How to complete this task:
Print only the closing part of the entries. It starts at the line containing "Inputs 2-4: $N\le" and includes the final line, exactly as written.

[Data supplied — start]

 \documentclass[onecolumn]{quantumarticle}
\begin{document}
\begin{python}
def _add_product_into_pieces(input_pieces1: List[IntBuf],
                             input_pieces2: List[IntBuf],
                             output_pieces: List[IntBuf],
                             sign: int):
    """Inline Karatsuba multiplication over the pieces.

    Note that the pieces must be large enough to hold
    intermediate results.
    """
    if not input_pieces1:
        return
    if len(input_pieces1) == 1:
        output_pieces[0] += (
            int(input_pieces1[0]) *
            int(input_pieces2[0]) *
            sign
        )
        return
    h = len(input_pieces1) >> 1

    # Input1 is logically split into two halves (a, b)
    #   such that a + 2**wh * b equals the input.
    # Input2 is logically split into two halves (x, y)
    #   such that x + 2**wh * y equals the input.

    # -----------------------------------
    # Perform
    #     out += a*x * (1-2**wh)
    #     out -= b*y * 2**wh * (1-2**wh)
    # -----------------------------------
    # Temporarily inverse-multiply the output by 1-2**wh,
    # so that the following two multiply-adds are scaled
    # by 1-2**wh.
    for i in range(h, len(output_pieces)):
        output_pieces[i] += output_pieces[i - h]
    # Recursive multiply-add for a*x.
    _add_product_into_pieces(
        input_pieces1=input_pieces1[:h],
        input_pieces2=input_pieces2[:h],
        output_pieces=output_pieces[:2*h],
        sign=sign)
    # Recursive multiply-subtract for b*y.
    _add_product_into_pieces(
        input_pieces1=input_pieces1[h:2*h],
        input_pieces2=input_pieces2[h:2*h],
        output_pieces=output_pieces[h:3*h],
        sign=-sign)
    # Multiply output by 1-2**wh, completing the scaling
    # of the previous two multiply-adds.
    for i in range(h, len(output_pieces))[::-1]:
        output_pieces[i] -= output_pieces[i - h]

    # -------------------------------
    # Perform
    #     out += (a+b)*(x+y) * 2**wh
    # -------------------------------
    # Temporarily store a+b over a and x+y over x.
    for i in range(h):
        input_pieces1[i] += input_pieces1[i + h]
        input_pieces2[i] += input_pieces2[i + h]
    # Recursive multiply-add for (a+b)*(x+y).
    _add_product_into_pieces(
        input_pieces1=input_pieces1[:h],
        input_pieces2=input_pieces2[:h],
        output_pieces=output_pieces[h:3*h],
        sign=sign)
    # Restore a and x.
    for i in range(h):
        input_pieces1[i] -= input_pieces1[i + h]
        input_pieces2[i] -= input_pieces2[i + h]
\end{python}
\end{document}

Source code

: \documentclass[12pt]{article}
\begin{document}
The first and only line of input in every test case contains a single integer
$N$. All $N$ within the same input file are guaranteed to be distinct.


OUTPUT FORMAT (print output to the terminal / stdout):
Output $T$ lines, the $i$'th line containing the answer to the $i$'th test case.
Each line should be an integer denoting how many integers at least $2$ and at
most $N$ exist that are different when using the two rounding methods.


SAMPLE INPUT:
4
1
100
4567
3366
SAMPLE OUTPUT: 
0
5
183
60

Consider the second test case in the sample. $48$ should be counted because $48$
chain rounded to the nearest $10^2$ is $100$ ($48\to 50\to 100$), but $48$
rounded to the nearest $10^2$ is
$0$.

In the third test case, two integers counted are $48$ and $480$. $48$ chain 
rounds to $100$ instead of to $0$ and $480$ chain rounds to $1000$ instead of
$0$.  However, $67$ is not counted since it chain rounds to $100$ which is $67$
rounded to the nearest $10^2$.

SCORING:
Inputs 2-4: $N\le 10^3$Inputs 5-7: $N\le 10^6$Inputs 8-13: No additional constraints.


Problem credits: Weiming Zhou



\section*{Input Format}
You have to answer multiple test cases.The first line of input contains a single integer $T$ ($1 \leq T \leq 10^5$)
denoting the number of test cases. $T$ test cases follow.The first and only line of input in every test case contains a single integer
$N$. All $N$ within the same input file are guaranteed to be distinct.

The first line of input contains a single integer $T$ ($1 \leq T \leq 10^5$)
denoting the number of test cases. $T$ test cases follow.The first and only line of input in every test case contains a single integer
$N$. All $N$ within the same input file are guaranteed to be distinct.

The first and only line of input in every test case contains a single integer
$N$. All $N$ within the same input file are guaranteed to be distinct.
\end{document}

[Data supplied — finish]

Exercise result:
Inputs 2-4: $N\le 10^3$Inputs 5-7: $N\le 10^6$Inputs 8-13: No additional constraints.


Problem credits: Weiming Zhou



\section*{Input Format}
You have to answer multiple test cases.The first line of input contains a single integer $T$ ($1 \leq T \leq 10^5$)
denoting the number of test cases. $T$ test cases follow.The first and only line of input in every test case contains a single integer
$N$. All $N$ within the same input file are guaranteed to be distinct.

The first line of input contains a single integer $T$ ($1 \leq T \leq 10^5$)
denoting the number of test cases. $T$ test cases follow.The first and only line of input in every test case contains a single integer
$N$. All $N$ within the same input file are guaranteed to be distinct.

The first and only line of input in every test case contains a single integer
$N$. All $N$ within the same input file are guaranteed to be distinct.
\end{document}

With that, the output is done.